Dataset excerpts:
• • • •

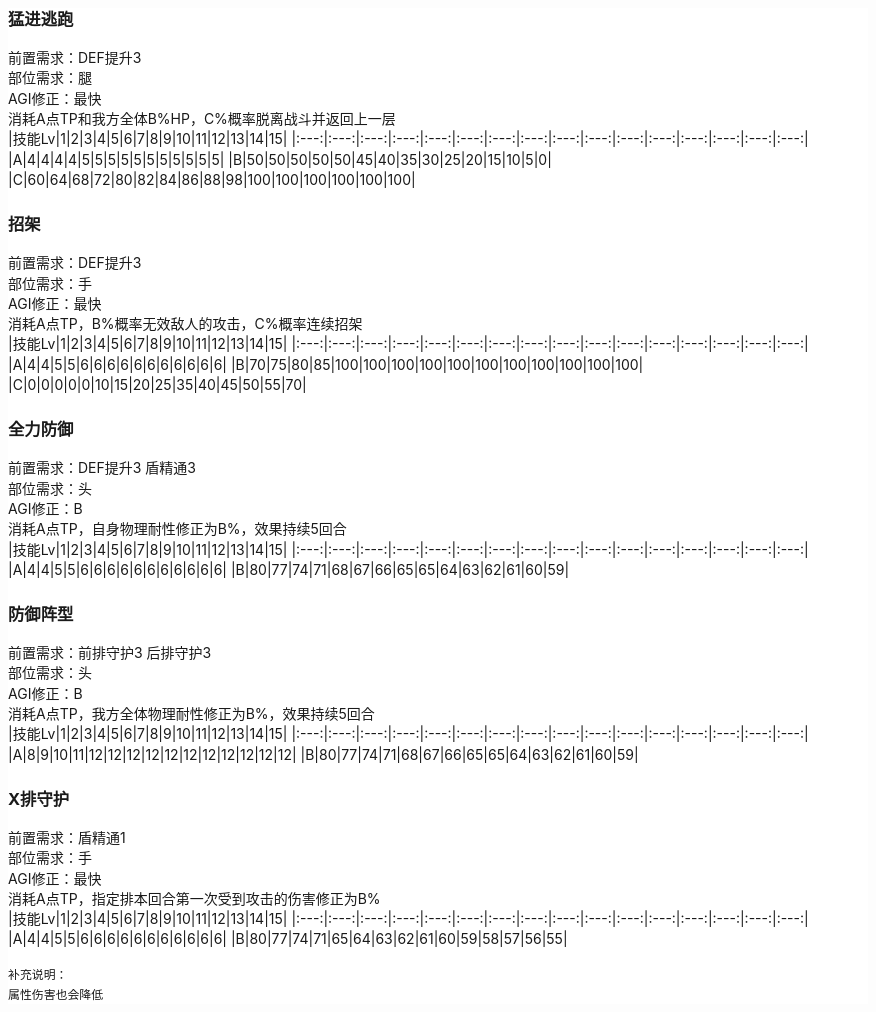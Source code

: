 ### 猛进逃跑
前置需求：DEF提升3<br>
部位需求：腿<br>
AGI修正：最快<br>
消耗A点TP和我方全体B%HP，C%概率脱离战斗并返回上一层<br>
|技能Lv|1|2|3|4|5|6|7|8|9|10|11|12|13|14|15|
|:---:|:---:|:---:|:---:|:---:|:---:|:---:|:---:|:---:|:---:|:---:|:---:|:---:|:---:|:---:|:---:|
|A|4|4|4|4|5|5|5|5|5|5|5|5|5|5|5|
|B|50|50|50|50|50|45|40|35|30|25|20|15|10|5|0|
|C|60|64|68|72|80|82|84|86|88|98|100|100|100|100|100|100|

### 招架
前置需求：DEF提升3<br>
部位需求：手<br>
AGI修正：最快<br>
消耗A点TP，B%概率无效敌人的攻击，C%概率连续招架<br>
|技能Lv|1|2|3|4|5|6|7|8|9|10|11|12|13|14|15|
|:---:|:---:|:---:|:---:|:---:|:---:|:---:|:---:|:---:|:---:|:---:|:---:|:---:|:---:|:---:|:---:|
|A|4|4|5|5|6|6|6|6|6|6|6|6|6|6|6|
|B|70|75|80|85|100|100|100|100|100|100|100|100|100|100|100|
|C|0|0|0|0|0|10|15|20|25|35|40|45|50|55|70|

### 全力防御
前置需求：DEF提升3 盾精通3<br>
部位需求：头<br>
AGI修正：B<br>
消耗A点TP，自身物理耐性修正为B%，效果持续5回合<br>
|技能Lv|1|2|3|4|5|6|7|8|9|10|11|12|13|14|15|
|:---:|:---:|:---:|:---:|:---:|:---:|:---:|:---:|:---:|:---:|:---:|:---:|:---:|:---:|:---:|:---:|
|A|4|4|5|5|6|6|6|6|6|6|6|6|6|6|6|
|B|80|77|74|71|68|67|66|65|65|64|63|62|61|60|59|

### 防御阵型
前置需求：前排守护3 后排守护3<br>
部位需求：头<br>
AGI修正：B<br>
消耗A点TP，我方全体物理耐性修正为B%，效果持续5回合<br>
|技能Lv|1|2|3|4|5|6|7|8|9|10|11|12|13|14|15|
|:---:|:---:|:---:|:---:|:---:|:---:|:---:|:---:|:---:|:---:|:---:|:---:|:---:|:---:|:---:|:---:|
|A|8|9|10|11|12|12|12|12|12|12|12|12|12|12|12|
|B|80|77|74|71|68|67|66|65|65|64|63|62|61|60|59|

### X排守护
前置需求：盾精通1<br>
部位需求：手<br>
AGI修正：最快<br>
消耗A点TP，指定排本回合第一次受到攻击的伤害修正为B%<br>
|技能Lv|1|2|3|4|5|6|7|8|9|10|11|12|13|14|15|
|:---:|:---:|:---:|:---:|:---:|:---:|:---:|:---:|:---:|:---:|:---:|:---:|:---:|:---:|:---:|:---:|
|A|4|4|5|5|6|6|6|6|6|6|6|6|6|6|6|
|B|80|77|74|71|65|64|63|62|61|60|59|58|57|56|55|
```
补充说明：
属性伤害也会降低
```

• • • •

Across all lines of the data above, count those that contain the word "前置需求", giving the number without further comment.

- **Response area**: 5